Mais je ne vais pas me mettre à danser sur la table, je suis mauvais danseur. Je suis toujours dans la retenue car il est difficile de prendre du recul sitôt après le match. C'est une joie différente de celle d'un joueur, un peu plus contenue. J'ai tellement de pensées pour tout le monde. Réussir le doublé championnat-Coupe de la Ligue couronne une année vraiment exceptionnelle.

Après 93, vous entrez un peu plus dans l'histoire de l'OM.


C'est l'un des aspects qui m'ont fait accepter ce challenge. Marseille a été très important dans ma carrière de joueur. Je dis toujours que l'affectif ne doit pas rentrer en compte dans une décision professionnelle mais j'ai pris une décision affective lorsque j'ai décidé de prendre l'équipe il y a un an. Comme je l'avais fait en partant entraîner la Juve en Serie B. Voilà, c'est un renvoi d'ascenseur. Je savais que la saison serait excitante et difficile mais j'ai fait le bon choix, les gens qui m'ont conseillé aussi.

Rennes a failli gâcher la fête ?


On a eu le petit bras au moment de conclure. A la mi-temps, j'ai dit : « Stop, perdons ce match si l'on doit le perdre mais on sera toujours dans la meilleure position » . Il ne fallait pas avoir de regrets. J'ai encouragé les joueurs à se lâcher malgré le temps exécrable. C'est bien quand je suis revenu, on m'a dit : « Tu verras, il ne pleut jamais ici ! » . Tu parles, il a plu toute l'année.

Vous avez douté cette saison ?


Jamais. J'ai toujours cru dans le potentiel de cette équipe et dans le choix des joueurs et des hommes. Nous avons fait une bonne première moitié de saison à part ce match contre Auxerre qui plombe un peu tout. Du coup, j'ai passé l'un des pires Noël de ma vie. Après, il y a un match charnière, c'est l'élimination contre Benfica en Europa League qui nous permet sûrement d'être champions de France aujourd'hui. Trois jours après, on bat Lyon avec un peu plus de confiance. Le calendrier était ainsi fait qu'on s'est longtemps caché derrière nos deux matches en retard. Et puis nous avons fait la différence sur ces cinq matches en quatorze jours pour ne plus lâcher le leadership.

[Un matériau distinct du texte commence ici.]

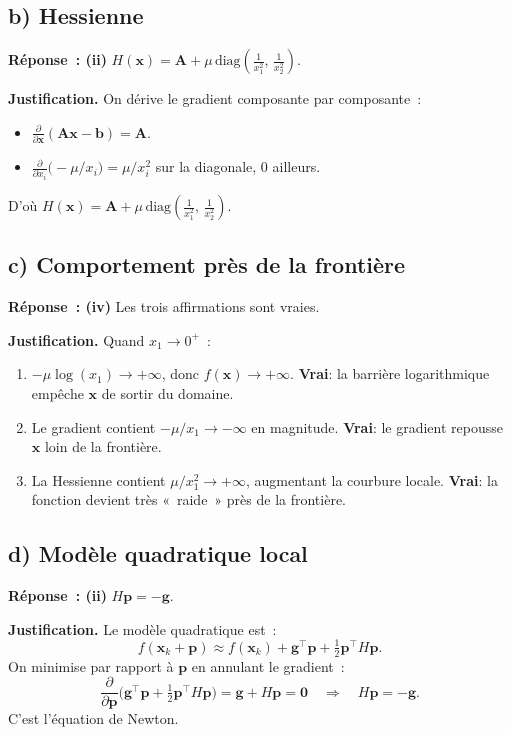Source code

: \documentclass[12pt,letterpaper]{article}
\begin{document}
\subsection{b) Hessienne} %

\textbf{Réponse~: (ii)} $\displaystyle H(\mathbf{x}) = \mathbf{A} + \mu\,\text{diag}\!\left(\frac{1}{x_1^2},\, \frac{1}{x_2^2}\right)$.

\textbf{Justification.}
On dérive le gradient composante par composante~:
\begin{itemize}
  \item $\frac{\partial}{\partial \mathbf{x}}(\mathbf{A}\mathbf{x} - \mathbf{b}) = \mathbf{A}$.
  \item $\frac{\partial}{\partial x_i}\bigl(-\mu/x_i\bigr) = \mu/x_i^2$ sur la diagonale, $0$ ailleurs.
\end{itemize}
D'où $H(\mathbf{x}) = \boxed{\mathbf{A} + \mu\,\text{diag}\!\left(\frac{1}{x_1^2},\, \frac{1}{x_2^2}\right)}$.

\subsection{c) Comportement près de la frontière} %

\textbf{Réponse~: (iv)} Les trois affirmations sont vraies.

\textbf{Justification.}
Quand $x_1 \to 0^+$~:
\begin{enumerate}
  \item[(i)] $-\mu\log(x_1) \to +\infty$, donc $f(\mathbf{x}) \to +\infty$. \textbf{Vrai}: la barrière logarithmique empêche $\mathbf{x}$ de sortir du domaine.
  \item[(ii)] Le gradient contient $-\mu/x_1 \to -\infty$ en magnitude. \textbf{Vrai}: le gradient repousse $\mathbf{x}$ loin de la frontière.
  \item[(iii)] La Hessienne contient $\mu/x_1^2 \to +\infty$, augmentant la courbure locale. \textbf{Vrai}: la fonction devient très «~raide~» près de la frontière.
\end{enumerate}

\subsection{d) Modèle quadratique local} %

\textbf{Réponse~: (ii)} $H\mathbf{p} = -\mathbf{g}$.

\textbf{Justification.}
Le modèle quadratique est~:
\[
f(\mathbf{x}_k + \mathbf{p}) \approx f(\mathbf{x}_k) + \mathbf{g}^\top\mathbf{p} + \tfrac{1}{2}\mathbf{p}^\top H\mathbf{p}.
\]
On minimise par rapport à $\mathbf{p}$ en annulant le gradient~:
\[
\frac{\partial}{\partial \mathbf{p}}\bigl(\mathbf{g}^\top\mathbf{p} + \tfrac{1}{2}\mathbf{p}^\top H\mathbf{p}\bigr) = \mathbf{g} + H\mathbf{p} = \mathbf{0}
\quad\Longrightarrow\quad
\boxed{H\mathbf{p} = -\mathbf{g}}.
\]
C'est l'équation de Newton.
\end{document}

Vous avez gagné la Ligue des Champions comme joueur. Et maintenant comme entraîneur ?


Il faut être réaliste. J'ai dit qu'il serait important pour l'OM de redorer son blason sur la scène internationale mais ça veut dire sortir des poules. Pour avoir de l'ambition, il faut avoir des moyens et pour l'instant, je ne sais pas ceux que j'aurai.

C'est le plus beau moment de votre carrière d'entraîneur ?


Je ne vais pas me la raconter, enfin si, un peu quand même : j'ai été champion de Serie B, j'ai remporté deux Coupes de la Ligue et maintenant le titre de champion et disputé une finale de Ligue des Champions. Donc oui, c'est l'un des plus grands moments car un championnat dure de longs mois et c'est une récompense longue à venir.

L'environnement marseillais n'est pas si terrible finalement.


Je suis vacciné sur tout ce qui s'écrit sauf quand ça touche les joueurs. En début de semaine, un article a listé les partants certains, les possibles, etc... Dans la journée, des joueurs m'ont envoyé des texto inquiet. « Coach, info ? Intox ? » . Les articles influent sur les joueurs qui lisent et écoutent ce qui se dit. Cette année, j'ai avalé beaucoup de couleuvres et même quelques boas mais tu es obligé de composer.